** Opening Data records block **
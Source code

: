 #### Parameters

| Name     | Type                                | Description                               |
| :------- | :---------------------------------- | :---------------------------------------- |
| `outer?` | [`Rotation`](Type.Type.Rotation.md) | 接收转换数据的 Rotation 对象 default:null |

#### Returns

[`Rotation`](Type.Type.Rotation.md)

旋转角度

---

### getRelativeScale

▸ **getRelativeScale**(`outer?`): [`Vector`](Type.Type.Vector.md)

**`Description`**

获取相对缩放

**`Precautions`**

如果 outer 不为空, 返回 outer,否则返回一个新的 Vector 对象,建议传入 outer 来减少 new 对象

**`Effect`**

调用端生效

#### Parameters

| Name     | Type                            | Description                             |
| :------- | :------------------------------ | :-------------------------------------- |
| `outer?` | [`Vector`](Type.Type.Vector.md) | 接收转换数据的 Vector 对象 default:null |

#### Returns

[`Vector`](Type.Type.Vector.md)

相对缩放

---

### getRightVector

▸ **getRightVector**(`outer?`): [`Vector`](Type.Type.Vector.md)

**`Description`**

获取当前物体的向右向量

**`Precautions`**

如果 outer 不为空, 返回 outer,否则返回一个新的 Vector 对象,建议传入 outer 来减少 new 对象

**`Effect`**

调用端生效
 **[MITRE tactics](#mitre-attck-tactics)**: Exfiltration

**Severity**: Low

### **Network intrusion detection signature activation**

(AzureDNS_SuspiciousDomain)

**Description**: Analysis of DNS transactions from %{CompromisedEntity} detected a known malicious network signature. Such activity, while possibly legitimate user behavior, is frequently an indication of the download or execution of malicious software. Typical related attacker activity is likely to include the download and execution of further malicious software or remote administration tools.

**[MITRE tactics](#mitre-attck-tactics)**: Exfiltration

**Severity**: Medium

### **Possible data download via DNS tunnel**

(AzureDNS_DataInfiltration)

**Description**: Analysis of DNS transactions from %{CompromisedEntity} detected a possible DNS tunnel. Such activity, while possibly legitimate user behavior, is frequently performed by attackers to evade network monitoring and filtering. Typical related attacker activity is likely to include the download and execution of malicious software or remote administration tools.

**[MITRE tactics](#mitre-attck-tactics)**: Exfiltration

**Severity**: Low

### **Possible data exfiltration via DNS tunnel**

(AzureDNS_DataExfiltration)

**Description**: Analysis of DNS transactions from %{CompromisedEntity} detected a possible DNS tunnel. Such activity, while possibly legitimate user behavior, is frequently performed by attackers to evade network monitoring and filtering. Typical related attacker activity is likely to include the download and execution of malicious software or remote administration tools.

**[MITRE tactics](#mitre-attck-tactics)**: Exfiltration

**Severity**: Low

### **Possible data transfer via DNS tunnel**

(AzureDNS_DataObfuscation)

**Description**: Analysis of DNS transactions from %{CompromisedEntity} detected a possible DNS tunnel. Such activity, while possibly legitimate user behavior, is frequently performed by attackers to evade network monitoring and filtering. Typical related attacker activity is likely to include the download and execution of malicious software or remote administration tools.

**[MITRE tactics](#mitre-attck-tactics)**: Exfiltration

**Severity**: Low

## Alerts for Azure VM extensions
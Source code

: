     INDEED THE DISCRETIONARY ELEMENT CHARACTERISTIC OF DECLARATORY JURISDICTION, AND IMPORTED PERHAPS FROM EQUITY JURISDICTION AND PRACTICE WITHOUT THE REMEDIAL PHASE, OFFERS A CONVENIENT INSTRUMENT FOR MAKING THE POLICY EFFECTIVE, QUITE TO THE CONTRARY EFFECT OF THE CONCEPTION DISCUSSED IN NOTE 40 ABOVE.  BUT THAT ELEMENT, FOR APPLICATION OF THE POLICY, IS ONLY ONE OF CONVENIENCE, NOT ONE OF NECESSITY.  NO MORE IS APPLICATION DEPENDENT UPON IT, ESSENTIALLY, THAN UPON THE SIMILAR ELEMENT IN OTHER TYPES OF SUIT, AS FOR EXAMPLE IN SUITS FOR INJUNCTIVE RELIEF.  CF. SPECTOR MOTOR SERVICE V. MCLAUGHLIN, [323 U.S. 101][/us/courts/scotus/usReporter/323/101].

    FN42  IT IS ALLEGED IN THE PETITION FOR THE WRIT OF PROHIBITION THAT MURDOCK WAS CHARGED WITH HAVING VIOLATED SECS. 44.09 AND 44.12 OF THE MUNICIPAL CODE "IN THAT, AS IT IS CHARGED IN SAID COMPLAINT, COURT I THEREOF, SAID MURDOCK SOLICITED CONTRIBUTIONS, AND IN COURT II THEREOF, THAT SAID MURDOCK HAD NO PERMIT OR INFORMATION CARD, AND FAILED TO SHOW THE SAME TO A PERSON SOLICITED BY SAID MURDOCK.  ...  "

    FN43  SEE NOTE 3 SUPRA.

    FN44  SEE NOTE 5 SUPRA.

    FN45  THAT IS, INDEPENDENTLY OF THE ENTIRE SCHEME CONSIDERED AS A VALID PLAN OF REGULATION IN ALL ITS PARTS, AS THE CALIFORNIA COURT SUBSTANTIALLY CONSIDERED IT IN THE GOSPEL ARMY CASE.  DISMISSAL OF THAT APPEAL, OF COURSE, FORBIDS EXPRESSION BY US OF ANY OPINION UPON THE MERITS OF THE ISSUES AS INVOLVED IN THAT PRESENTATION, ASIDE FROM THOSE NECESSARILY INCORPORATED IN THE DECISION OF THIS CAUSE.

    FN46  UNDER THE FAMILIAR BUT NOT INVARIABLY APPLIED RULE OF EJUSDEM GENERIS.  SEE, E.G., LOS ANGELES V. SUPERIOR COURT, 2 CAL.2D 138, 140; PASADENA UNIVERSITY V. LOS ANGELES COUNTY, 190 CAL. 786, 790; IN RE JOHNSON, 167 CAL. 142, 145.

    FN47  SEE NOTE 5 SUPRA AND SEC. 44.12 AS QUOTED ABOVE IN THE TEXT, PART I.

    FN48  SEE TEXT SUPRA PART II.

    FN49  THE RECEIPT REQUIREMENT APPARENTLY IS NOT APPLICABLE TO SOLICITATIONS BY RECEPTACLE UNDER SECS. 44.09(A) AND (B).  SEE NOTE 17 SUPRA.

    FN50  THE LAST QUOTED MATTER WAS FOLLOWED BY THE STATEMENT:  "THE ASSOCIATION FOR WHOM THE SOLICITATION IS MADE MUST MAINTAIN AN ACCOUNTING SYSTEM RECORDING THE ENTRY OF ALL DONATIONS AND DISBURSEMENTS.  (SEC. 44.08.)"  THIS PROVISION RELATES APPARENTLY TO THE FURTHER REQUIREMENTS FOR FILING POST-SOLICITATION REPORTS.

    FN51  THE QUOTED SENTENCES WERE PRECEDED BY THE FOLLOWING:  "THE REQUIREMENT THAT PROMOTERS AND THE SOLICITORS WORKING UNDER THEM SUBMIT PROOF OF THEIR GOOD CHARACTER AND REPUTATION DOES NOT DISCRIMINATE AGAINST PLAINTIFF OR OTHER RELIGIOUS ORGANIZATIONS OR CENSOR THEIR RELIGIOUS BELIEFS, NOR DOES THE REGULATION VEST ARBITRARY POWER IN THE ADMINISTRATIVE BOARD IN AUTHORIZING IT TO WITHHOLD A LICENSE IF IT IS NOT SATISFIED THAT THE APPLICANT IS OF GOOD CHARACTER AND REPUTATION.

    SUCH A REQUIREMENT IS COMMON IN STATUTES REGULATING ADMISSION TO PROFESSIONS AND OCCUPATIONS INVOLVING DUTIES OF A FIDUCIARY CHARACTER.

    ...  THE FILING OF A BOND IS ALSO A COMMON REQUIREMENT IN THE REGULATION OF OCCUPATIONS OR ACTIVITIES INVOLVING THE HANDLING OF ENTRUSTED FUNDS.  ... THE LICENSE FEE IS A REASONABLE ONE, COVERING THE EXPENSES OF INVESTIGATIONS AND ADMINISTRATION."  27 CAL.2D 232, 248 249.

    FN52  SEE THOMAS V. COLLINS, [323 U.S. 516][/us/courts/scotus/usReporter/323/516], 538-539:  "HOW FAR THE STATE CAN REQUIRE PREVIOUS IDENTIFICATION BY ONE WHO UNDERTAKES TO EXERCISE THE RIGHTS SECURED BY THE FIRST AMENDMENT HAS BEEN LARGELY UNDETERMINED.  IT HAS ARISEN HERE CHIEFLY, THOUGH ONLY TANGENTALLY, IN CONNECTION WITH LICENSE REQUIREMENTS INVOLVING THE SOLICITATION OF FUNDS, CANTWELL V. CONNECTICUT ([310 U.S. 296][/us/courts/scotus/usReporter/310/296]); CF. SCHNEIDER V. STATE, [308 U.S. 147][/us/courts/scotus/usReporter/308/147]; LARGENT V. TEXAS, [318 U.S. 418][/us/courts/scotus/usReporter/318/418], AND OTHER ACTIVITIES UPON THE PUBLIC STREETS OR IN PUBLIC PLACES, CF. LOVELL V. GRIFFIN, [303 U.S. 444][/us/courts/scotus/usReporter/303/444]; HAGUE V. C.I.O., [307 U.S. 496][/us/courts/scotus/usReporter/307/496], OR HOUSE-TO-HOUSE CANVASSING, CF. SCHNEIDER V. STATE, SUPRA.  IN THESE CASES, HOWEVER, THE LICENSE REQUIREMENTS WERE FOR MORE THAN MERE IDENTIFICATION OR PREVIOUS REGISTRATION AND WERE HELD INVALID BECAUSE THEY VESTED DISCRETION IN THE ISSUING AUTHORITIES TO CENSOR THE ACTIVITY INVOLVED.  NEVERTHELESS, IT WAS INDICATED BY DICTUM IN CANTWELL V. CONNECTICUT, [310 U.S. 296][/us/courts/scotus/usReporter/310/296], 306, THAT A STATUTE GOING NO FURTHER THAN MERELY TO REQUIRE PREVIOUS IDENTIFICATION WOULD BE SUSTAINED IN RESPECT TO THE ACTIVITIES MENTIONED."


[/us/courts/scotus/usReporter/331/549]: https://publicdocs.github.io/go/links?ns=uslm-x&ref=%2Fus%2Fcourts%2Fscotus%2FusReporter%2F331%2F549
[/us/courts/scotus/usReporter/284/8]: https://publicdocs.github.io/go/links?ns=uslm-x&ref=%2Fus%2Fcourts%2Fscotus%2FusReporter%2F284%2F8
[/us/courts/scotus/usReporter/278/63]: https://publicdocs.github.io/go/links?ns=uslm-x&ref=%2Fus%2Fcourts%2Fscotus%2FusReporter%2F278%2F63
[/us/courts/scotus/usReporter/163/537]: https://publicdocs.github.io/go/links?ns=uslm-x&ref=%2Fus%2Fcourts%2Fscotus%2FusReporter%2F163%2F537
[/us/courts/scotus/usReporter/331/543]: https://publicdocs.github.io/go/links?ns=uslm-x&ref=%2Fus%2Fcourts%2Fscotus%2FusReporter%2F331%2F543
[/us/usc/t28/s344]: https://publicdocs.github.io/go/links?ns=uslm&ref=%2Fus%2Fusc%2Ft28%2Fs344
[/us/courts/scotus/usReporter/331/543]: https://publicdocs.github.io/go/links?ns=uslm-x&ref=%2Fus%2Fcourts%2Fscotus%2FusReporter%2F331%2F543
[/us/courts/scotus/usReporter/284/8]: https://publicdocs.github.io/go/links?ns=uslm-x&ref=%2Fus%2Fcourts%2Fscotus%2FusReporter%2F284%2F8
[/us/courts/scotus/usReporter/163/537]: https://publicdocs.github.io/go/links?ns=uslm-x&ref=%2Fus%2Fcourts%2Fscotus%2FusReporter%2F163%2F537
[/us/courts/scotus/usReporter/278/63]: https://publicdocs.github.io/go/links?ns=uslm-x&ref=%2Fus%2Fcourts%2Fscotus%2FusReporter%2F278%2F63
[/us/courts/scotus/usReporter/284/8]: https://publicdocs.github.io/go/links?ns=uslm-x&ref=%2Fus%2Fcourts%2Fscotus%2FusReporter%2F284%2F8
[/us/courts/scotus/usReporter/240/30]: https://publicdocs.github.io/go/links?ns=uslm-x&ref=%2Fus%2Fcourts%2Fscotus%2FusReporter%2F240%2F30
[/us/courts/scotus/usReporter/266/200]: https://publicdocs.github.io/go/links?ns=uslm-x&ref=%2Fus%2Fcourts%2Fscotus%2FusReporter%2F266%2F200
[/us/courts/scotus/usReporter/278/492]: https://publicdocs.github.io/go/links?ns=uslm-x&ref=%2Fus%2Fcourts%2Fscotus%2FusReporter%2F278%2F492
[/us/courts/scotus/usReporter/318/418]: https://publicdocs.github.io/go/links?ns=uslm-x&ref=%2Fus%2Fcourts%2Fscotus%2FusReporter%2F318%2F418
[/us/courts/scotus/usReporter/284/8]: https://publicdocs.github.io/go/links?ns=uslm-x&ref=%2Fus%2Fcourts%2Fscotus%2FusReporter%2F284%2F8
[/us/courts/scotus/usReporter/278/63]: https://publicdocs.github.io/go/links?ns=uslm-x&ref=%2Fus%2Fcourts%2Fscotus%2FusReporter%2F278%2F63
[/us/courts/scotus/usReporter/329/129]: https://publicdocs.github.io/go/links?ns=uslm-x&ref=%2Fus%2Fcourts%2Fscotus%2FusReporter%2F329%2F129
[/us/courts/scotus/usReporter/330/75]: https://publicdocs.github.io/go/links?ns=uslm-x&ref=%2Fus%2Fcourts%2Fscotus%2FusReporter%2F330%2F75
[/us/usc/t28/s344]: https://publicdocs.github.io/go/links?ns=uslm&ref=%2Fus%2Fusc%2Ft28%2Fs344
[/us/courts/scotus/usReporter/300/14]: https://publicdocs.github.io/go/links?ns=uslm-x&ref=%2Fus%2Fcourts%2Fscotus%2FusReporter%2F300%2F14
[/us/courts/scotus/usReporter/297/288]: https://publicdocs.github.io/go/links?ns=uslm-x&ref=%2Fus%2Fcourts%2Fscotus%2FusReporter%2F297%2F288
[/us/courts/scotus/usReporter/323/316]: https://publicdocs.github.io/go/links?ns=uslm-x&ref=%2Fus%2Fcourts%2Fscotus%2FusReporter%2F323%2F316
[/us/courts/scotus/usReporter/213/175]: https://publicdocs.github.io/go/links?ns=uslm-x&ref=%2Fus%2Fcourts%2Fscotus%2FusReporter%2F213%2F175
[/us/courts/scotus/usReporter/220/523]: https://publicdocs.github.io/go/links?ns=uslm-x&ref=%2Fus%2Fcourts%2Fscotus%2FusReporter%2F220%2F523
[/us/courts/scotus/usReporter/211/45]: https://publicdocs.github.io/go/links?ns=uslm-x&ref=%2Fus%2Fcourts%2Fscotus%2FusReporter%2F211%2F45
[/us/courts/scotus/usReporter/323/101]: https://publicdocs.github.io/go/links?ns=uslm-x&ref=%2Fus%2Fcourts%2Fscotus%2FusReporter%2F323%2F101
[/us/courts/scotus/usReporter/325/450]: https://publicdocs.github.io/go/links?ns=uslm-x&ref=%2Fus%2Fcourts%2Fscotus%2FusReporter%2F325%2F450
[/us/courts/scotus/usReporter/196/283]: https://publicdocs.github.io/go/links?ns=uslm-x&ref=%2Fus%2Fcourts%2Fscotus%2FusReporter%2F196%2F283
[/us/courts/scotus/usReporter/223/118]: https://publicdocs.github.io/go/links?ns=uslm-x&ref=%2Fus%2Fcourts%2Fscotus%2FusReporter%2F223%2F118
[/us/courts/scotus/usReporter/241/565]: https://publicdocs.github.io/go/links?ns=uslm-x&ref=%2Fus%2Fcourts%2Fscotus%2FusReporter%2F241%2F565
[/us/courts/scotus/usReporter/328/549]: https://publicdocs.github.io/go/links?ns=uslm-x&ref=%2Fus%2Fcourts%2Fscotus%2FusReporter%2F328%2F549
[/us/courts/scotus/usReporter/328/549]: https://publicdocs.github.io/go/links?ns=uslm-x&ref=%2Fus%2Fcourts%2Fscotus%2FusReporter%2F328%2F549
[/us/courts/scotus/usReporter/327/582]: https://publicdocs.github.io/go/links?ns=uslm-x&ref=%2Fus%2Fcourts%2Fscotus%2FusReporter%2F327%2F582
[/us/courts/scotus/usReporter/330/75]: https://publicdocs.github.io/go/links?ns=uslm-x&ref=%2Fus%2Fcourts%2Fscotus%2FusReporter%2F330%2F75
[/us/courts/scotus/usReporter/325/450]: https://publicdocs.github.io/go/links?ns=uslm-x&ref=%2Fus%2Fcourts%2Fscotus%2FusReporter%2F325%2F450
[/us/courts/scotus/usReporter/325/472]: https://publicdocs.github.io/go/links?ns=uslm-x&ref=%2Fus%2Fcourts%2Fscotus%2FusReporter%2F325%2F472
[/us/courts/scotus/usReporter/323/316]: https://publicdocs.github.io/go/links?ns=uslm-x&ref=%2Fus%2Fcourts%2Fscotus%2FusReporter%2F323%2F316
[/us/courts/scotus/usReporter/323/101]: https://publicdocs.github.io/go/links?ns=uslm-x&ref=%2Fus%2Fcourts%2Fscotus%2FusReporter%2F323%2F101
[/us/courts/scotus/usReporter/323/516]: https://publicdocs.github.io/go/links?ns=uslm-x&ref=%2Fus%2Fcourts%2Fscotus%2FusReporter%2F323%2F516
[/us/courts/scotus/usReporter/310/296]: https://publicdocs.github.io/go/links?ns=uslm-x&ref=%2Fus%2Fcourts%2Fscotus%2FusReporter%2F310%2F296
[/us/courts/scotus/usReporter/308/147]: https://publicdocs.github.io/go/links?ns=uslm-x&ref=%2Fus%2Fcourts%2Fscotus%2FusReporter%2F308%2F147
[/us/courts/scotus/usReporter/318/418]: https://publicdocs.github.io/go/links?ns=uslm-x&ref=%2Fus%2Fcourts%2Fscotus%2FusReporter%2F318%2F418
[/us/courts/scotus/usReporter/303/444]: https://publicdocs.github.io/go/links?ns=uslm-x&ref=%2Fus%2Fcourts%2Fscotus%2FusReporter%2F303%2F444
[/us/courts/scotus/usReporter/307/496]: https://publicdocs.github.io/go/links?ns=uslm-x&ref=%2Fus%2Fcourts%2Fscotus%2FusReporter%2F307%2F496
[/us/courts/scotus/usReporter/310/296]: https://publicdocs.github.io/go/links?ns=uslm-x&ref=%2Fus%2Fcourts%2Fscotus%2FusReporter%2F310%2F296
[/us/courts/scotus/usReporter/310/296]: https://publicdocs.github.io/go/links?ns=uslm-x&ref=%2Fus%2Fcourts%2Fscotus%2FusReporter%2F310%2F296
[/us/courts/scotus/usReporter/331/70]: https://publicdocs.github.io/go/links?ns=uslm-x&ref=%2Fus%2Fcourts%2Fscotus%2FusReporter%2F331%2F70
** Closing Data records block **
[Required work] Find each line in the data above with the word "接收转换数据的", then copy it.

[Written solution]
| `outer?` | [`Rotation`](Type.Type.Rotation.md) | 接收转换数据的 Rotation 对象 default:null |
| `outer?` | [`Vector`](Type.Type.Vector.md) | 接收转换数据的 Vector 对象 default:null |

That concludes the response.